Last week, Sir Merrick Cockell, the head of the Local Government Association, made some interesting comments about how the government provides public services. In an interview with the FT, he warned ministers not to assume that the private sector was necessarily best.
He said there had been a period when “public bad, private good” had “almost been a mantra”, accompanied by a belief that “the right way for local authorities to do things was to outsource everything”.
He added:
I hope we’ve moved beyond that, because there are very good cases for outsourcing. There are even stronger cases for testing a service properly to see whether it’s the right service to outsource, to see whether there’s a mature market out there that may be suitable to tender against it and then properly to reach a conclusion that there is, or there isn’t.

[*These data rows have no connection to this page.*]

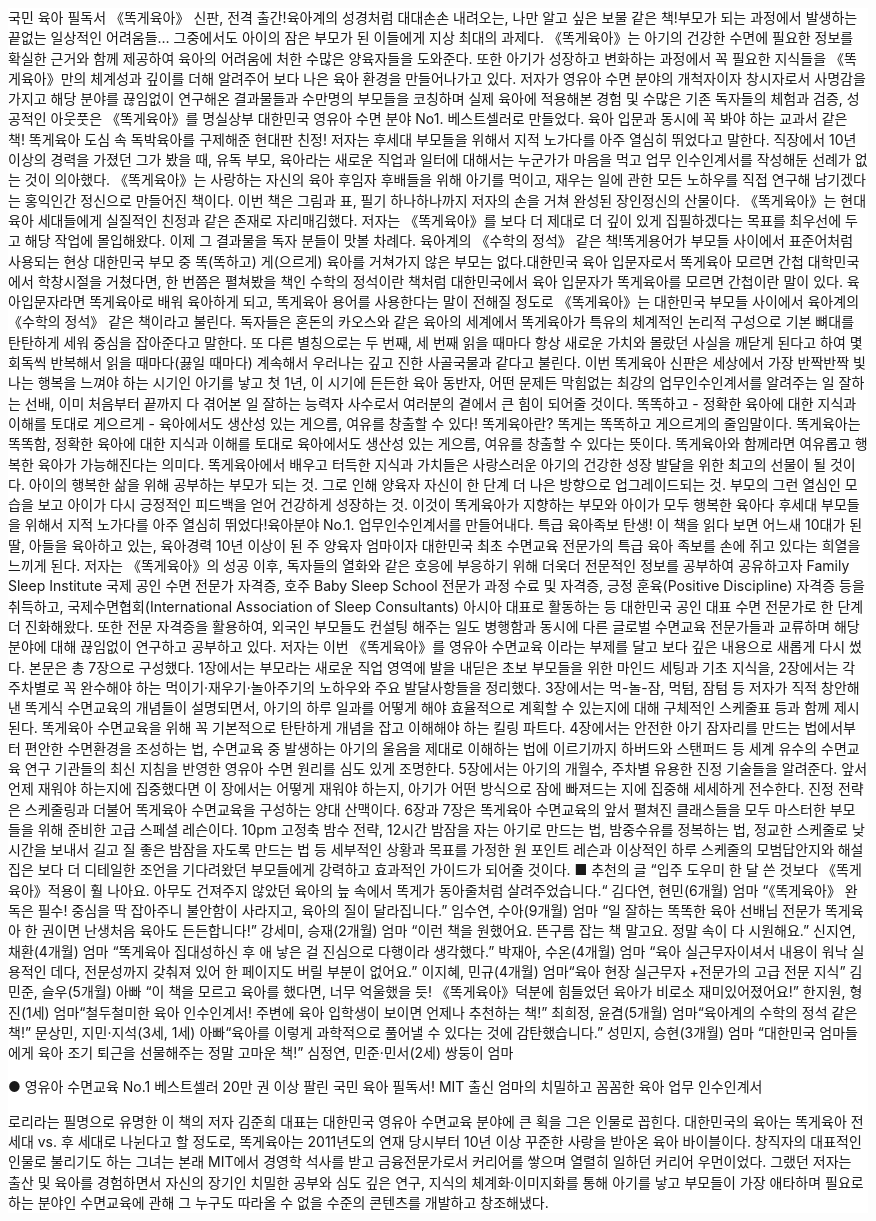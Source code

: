 국민 육아 필독서 《똑게육아》 신판, 전격 출간!육아계의 성경처럼 대대손손 내려오는, 나만 알고 싶은 보물 같은 책!부모가 되는 과정에서 발생하는 끝없는 일상적인 어려움들… 그중에서도 아이의 잠은 부모가 된 이들에게 지상 최대의 과제다. 《똑게육아》는 아기의 건강한 수면에 필요한 정보를 확실한 근거와 함께 제공하여 육아의 어려움에 처한 수많은 양육자들을 도와준다. 또한 아기가 성장하고 변화하는 과정에서 꼭 필요한 지식들을 《똑게육아》만의 체계성과 깊이를 더해 알려주어 보다 나은 육아 환경을 만들어나가고 있다. 저자가 영유아 수면 분야의 개척자이자 창시자로서 사명감을 가지고 해당 분야를 끊임없이 연구해온 결과물들과 수만명의 부모들을 코칭하며 실제 육아에 적용해본 경험 및 수많은 기존 독자들의 체험과 검증, 성공적인 아웃풋은 《똑게육아》를 명실상부 대한민국 영유아 수면 분야 No1. 베스트셀러로 만들었다. 육아 입문과 동시에 꼭 봐야 하는 교과서 같은 책! 똑게육아  도심 속 독박육아를 구제해준 현대판 친정! 저자는 후세대 부모들을 위해서 지적 노가다를 아주 열심히 뛰었다고 말한다. 직장에서 10년 이상의 경력을 가졌던 그가 봤을 때, 유독 부모, 육아라는 새로운 직업과 일터에 대해서는 누군가가 마음을 먹고 업무 인수인계서를 작성해둔 선례가 없는 것이 의아했다. 《똑게육아》는 사랑하는 자신의 육아 후임자 후배들을 위해 아기를 먹이고, 재우는 일에 관한 모든 노하우를 직접 연구해 남기겠다는 홍익인간 정신으로 만들어진 책이다. 이번 책은 그림과 표, 필기 하나하나까지 저자의 손을 거쳐 완성된 장인정신의 산물이다. 《똑게육아》는 현대 육아 세대들에게 실질적인 친정과 같은 존재로 자리매김했다. 저자는 《똑게육아》를 보다 더 제대로 더 깊이 있게 집필하겠다는 목표를 최우선에 두고 해당 작업에 몰입해왔다. 이제 그 결과물을 독자 분들이 맛볼 차례다. 육아계의 《수학의 정석》 같은 책!똑게용어가 부모들 사이에서 표준어처럼 사용되는 현상 대한민국 부모 중 똑(똑하고) 게(으르게) 육아를 거쳐가지 않은 부모는 없다.대한민국 육아 입문자로서 똑게육아 모르면 간첩 대학민국에서 학창시절을 거쳤다면, 한 번쯤은 펼쳐봤을 책인 수학의 정석이란 책처럼 대한민국에서 육아 입문자가 똑게육아를 모르면 간첩이란 말이 있다. 육아입문자라면 똑게육아로 배워 육아하게 되고, 똑게육아 용어를 사용한다는 말이 전해질 정도로 《똑게육아》는 대한민국 부모들 사이에서 육아계의 《수학의 정석》 같은 책이라고 불린다. 독자들은 혼돈의 카오스와 같은 육아의 세계에서 똑게육아가 특유의 체계적인 논리적 구성으로 기본 뼈대를 탄탄하게 세워 중심을 잡아준다고 말한다. 또 다른 별칭으로는 두 번째, 세 번째 읽을 때마다 항상 새로운 가치와 몰랐던 사실을 깨닫게 된다고 하여 몇 회독씩 반복해서 읽을 때마다(끓일 때마다) 계속해서 우러나는 깊고 진한 사골국물과 같다고 불린다. 이번 똑게육아 신판은 세상에서 가장 반짝반짝 빛나는 행복을 느껴야 하는 시기인 아기를 낳고 첫 1년, 이 시기에 든든한 육아 동반자, 어떤 문제든 막힘없는 최강의 업무인수인계서를 알려주는 일 잘하는 선배, 이미 처음부터 끝까지 다 겪어본 일 잘하는 능력자 사수로서 여러분의 곁에서 큰 힘이 되어줄 것이다. 똑똑하고 - 정확한 육아에 대한 지식과 이해를 토대로 게으르게 - 육아에서도 생산성 있는 게으름, 여유를 창출할 수 있다! 똑게육아란? 똑게는 똑똑하고 게으르게의 줄임말이다. 똑게육아는 똑똑함, 정확한 육아에 대한 지식과 이해를 토대로 육아에서도 생산성 있는 게으름, 여유를 창출할 수 있다는 뜻이다. 똑게육아와 함께라면 여유롭고 행복한 육아가  가능해진다는 의미다. 똑게육아에서 배우고 터득한 지식과 가치들은 사랑스러운 아기의 건강한 성장 발달을 위한 최고의 선물이 될 것이다. 아이의 행복한 삶을 위해 공부하는 부모가 되는 것. 그로 인해 양육자 자신이 한 단계 더 나은 방향으로 업그레이드되는 것. 부모의 그런 열심인 모습을 보고 아이가 다시 긍정적인 피드백을 얻어 건강하게 성장하는 것. 이것이 똑게육아가 지향하는 부모와 아이가 모두 행복한 육아다 후세대 부모들을 위해서 지적 노가다를 아주 열심히 뛰었다!육아분야 No.1. 업무인수인계서를 만들어내다. 특급 육아족보 탄생! 이 책을 읽다 보면 어느새 10대가 된 딸, 아들을 육아하고 있는, 육아경력 10년 이상이 된 주 양육자 엄마이자 대한민국 최초 수면교육 전문가의 특급 육아 족보를 손에 쥐고 있다는 희열을 느끼게 된다. 저자는 《똑게육아》의 성공 이후, 독자들의 열화와 같은 호응에 부응하기 위해 더욱더 전문적인 정보를 공부하여 공유하고자 Family Sleep Institute 국제 공인 수면 전문가 자격증, 호주 Baby Sleep School 전문가 과정 수료 및 자격증, 긍정 훈육(Positive Discipline) 자격증 등을 취득하고, 국제수면협회(International Association of Sleep Consultants) 아시아 대표로 활동하는 등 대한민국 공인 대표 수면 전문가로 한 단계 더 진화해왔다. 또한 전문 자격증을 활용하여, 외국인 부모들도 컨설팅 해주는 일도 병행함과 동시에 다른 글로벌 수면교육 전문가들과 교류하며 해당 분야에 대해 끊임없이 연구하고 공부하고 있다.  저자는 이번 《똑게육아》를 영유아 수면교육 이라는 부제를 달고 보다 깊은 내용으로 새롭게 다시 썼다. 본문은 총 7장으로 구성했다. 1장에서는 부모라는 새로운 직업 영역에 발을 내딛은 초보 부모들을 위한 마인드 세팅과 기초 지식을, 2장에서는 각 주차별로 꼭 완수해야 하는 먹이기·재우기·놀아주기의 노하우와 주요 발달사항들을 정리했다. 3장에서는 먹-놀-잠, 먹텀, 잠텀 등 저자가 직적 창안해낸 똑게식 수면교육의 개념들이 설명되면서, 아기의 하루 일과를 어떻게 해야 효율적으로 계획할 수 있는지에 대해 구체적인 스케줄표 등과 함께 제시된다. 똑게육아 수면교육을 위해 꼭 기본적으로 탄탄하게 개념을 잡고 이해해야 하는 킬링 파트다. 4장에서는 안전한 아기 잠자리를 만드는 법에서부터 편안한 수면환경을 조성하는 법, 수면교육 중 발생하는 아기의 울음을 제대로 이해하는 법에 이르기까지 하버드와 스탠퍼드 등 세계 유수의 수면교육 연구 기관들의 최신 지침을 반영한 영유아 수면 원리를 심도 있게 조명한다. 5장에서는 아기의 개월수, 주차별 유용한 진정 기술들을 알려준다. 앞서 언제 재워야 하는지에 집중했다면 이 장에서는 어떻게 재워야 하는지, 아기가 어떤 방식으로 잠에 빠져드는 지에 집중해 세세하게 전수한다. 진정 전략은 스케줄링과 더불어 똑게육아 수면교육을 구성하는 양대 산맥이다. 6장과 7장은 똑게육아 수면교육의 앞서 펼쳐진 클래스들을 모두 마스터한 부모들을 위해 준비한 고급 스페셜 레슨이다. 10pm 고정축 밤수 전략, 12시간 밤잠을 자는 아기로 만드는 법, 밤중수유를 정복하는 법, 정교한 스케줄로 낮 시간을 보내서 길고 질 좋은 밤잠을 자도록 만드는 법 등 세부적인 상황과 목표를 가정한 원 포인트 레슨과 이상적인 하루 스케줄의 모범답안지와 해설집은 보다 더 디테일한 조언을 기다려왔던 부모들에게 강력하고 효과적인 가이드가 되어줄 것이다. ■ 추천의 글 “입주 도우미 한 달 쓴 것보다 《똑게육아》적용이 훨 나아요.  아무도 건져주지 않았던 육아의 늪 속에서 똑게가 동아줄처럼 살려주었습니다.“ 김다연, 현민(6개월) 엄마 “《똑게육아》 완독은 필수! 중심을 딱 잡아주니  불안함이 사라지고, 육아의 질이 달라집니다.” 임수연, 수아(9개월) 엄마 “일 잘하는 똑똑한 육아 선배님  전문가  똑게육아 한 권이면 난생처음 육아도 든든합니다!” 강세미, 승재(2개월) 엄마 “이런 책을 원했어요. 뜬구름 잡는 책 말고요.  정말 속이 다 시원해요.” 신지연, 채환(4개월) 엄마  “똑게육아 집대성하신 후 애 낳은 걸 진심으로 다행이라 생각했다.” 박재아, 수온(4개월) 엄마 “육아 실근무자이셔서 내용이 워낙 실용적인 데다,  전문성까지 갖춰져 있어 한 페이지도 버릴 부분이 없어요.”  이지혜, 민규(4개월) 엄마“육아 현장 실근무자 +전문가의 고급 전문 지식”  김민준, 슬우(5개월) 아빠 “이 책을 모르고 육아를 했다면, 너무 억울했을 듯! 《똑게육아》덕분에 힘들었던 육아가 비로소 재미있어졌어요!” 한지원, 형진(1세) 엄마“철두철미한 육아 인수인계서!  주변에 육아 입학생이 보이면 언제나 추천하는 책!” 최희정, 윤겸(5개월) 엄마“육아계의 수학의 정석 같은 책!”  문상민, 지민·지석(3세, 1세) 아빠“육아를 이렇게 과학적으로 풀어낼 수 있다는 것에 감탄했습니다.”  성민지, 승현(3개월) 엄마 “대한민국 엄마들에게 육아 조기 퇴근을 선물해주는 정말 고마운 책!”  심정연, 민준·민서(2세) 쌍둥이 엄마

● 영유아 수면교육 No.1 베스트셀러
20만 권 이상 팔린 국민 육아 필독서! 
MIT 출신 엄마의 치밀하고 꼼꼼한 육아 업무 인수인계서

로리라는 필명으로 유명한 이 책의 저자 김준희 대표는 대한민국 영유아 수면교육 분야에 큰 획을 그은 인물로 꼽힌다. 대한민국의 육아는 똑게육아 전 세대 vs. 후 세대로 나뉜다고 할 정도로, 똑게육아는 2011년도의 연재 당시부터 10년 이상 꾸준한 사랑을 받아온 육아 바이블이다. 창직자의 대표적인 인물로 불리기도 하는 그녀는 본래 MIT에서 경영학 석사를 받고 금융전문가로서 커리어를 쌓으며 열렬히 일하던 커리어 우먼이었다. 그랬던 저자는 출산 및 육아를 경험하면서 자신의 장기인 치밀한 공부와 심도 깊은 연구, 지식의 체계화·이미지화를 통해 아기를 낳고 부모들이 가장 애타하며 필요로 하는 분야인 수면교육에 관해 그 누구도 따라올 수 없을 수준의 콘텐츠를 개발하고 창조해냈다.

It seems a similar strain of thinking is going on at the top of government too. Philip Hammond, the defence secretary, gave a very frank interview to the Independent this morning in which he said:
I came into the MoD with a prejudice that we have to look at the way the private sector does things to know how we should do things in Government. But the story of G4S and the military rescue is quite informative.
I’m learning that the application of the lean commercial model does have relevance in areas of the MoD but, equally, you can’t look at a warship and say, ‘How can I bring a lean management model to this?’ – because it’s doing different things with different levels of resilience that are not generally required in the private sector.
Jeremy Hunt, the culture secretary, made similar noises this morning on BBC Radio 5 Live.
It is interesting that the two minsters saying this are two of the most known for their love of the private sector. Philip Hammond was brought into the MoD, in fact, largely because of his experience as a successful businessman, which Number 10 hoped would bring a forensic ability to spot possible efficiencies and outsourcing opportunities.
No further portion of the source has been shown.